- _Task requirements_: Check each line of the listing below for the string "documented", then copy every line that has it.

= Beginning of Section =

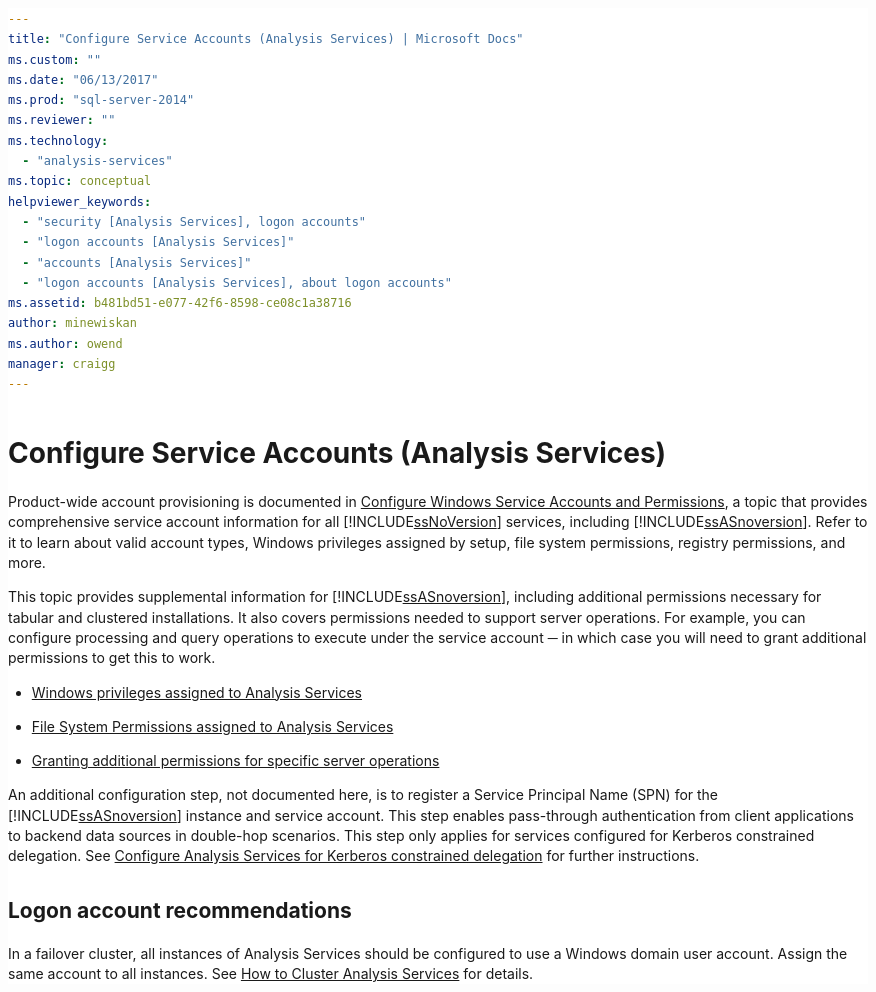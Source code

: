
 ```yaml
---
title: "Configure Service Accounts (Analysis Services) | Microsoft Docs"
ms.custom: ""
ms.date: "06/13/2017"
ms.prod: "sql-server-2014"
ms.reviewer: ""
ms.technology: 
  - "analysis-services"
ms.topic: conceptual
helpviewer_keywords: 
  - "security [Analysis Services], logon accounts"
  - "logon accounts [Analysis Services]"
  - "accounts [Analysis Services]"
  - "logon accounts [Analysis Services], about logon accounts"
ms.assetid: b481bd51-e077-42f6-8598-ce08c1a38716
author: minewiskan
ms.author: owend
manager: craigg
---
```

# Configure Service Accounts (Analysis Services)
  Product-wide account provisioning is documented in [Configure Windows Service Accounts and Permissions](../../database-engine/configure-windows/configure-windows-service-accounts-and-permissions.md), a topic that provides comprehensive service account information for all [!INCLUDE[ssNoVersion](../../includes/ssnoversion-md.md)] services, including [!INCLUDE[ssASnoversion](../../includes/ssasnoversion-md.md)]. Refer to it to learn about valid account types, Windows privileges assigned by setup, file system permissions, registry permissions, and more.  
  
 This topic provides supplemental information for [!INCLUDE[ssASnoversion](../../includes/ssasnoversion-md.md)], including additional permissions necessary for tabular and clustered installations. It also covers permissions needed to support server operations. For example, you can configure processing and query operations to execute under the service account ─ in which case you will need to grant additional permissions to get this to work.  
  
-   [Windows privileges assigned to Analysis Services](#bkmk_winpriv)  
  
-   [File System Permissions assigned to Analysis Services](#bkmk_FilePermissions)  
  
-   [Granting additional permissions for specific server operations](#bkmk_tasks)  
  
 An additional configuration step, not documented here, is to register a Service Principal Name (SPN) for the [!INCLUDE[ssASnoversion](../../includes/ssasnoversion-md.md)] instance and service account. This step enables pass-through authentication from client applications to backend data sources in double-hop scenarios. This step only applies for services configured for Kerberos constrained delegation. See [Configure Analysis Services for Kerberos constrained delegation](configure-analysis-services-for-kerberos-constrained-delegation.md) for further instructions.  
  
## Logon account recommendations  
 In a failover cluster, all instances of Analysis Services should be configured to use a Windows domain user account. Assign the same account to all instances. See [How to Cluster Analysis Services](https://msdn.microsoft.com/library/dn736073.aspx) for details.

= End of Section =

- _Response to the exercise_:
  Product-wide account provisioning is documented in [Configure Windows Service Accounts and Permissions](../../database-engine/configure-windows/configure-windows-service-accounts-and-permissions.md), a topic that provides comprehensive service account information for all [!INCLUDE[ssNoVersion](../../includes/ssnoversion-md.md)] services, including [!INCLUDE[ssASnoversion](../../includes/ssasnoversion-md.md)]. Refer to it to learn about valid account types, Windows privileges assigned by setup, file system permissions, registry permissions, and more.  
 An additional configuration step, not documented here, is to register a Service Principal Name (SPN) for the [!INCLUDE[ssASnoversion](../../includes/ssasnoversion-md.md)] instance and service account. This step enables pass-through authentication from client applications to backend data sources in double-hop scenarios. This step only applies for services configured for Kerberos constrained delegation. See [Configure Analysis Services for Kerberos constrained delegation](configure-analysis-services-for-kerberos-constrained-delegation.md) for further instructions.  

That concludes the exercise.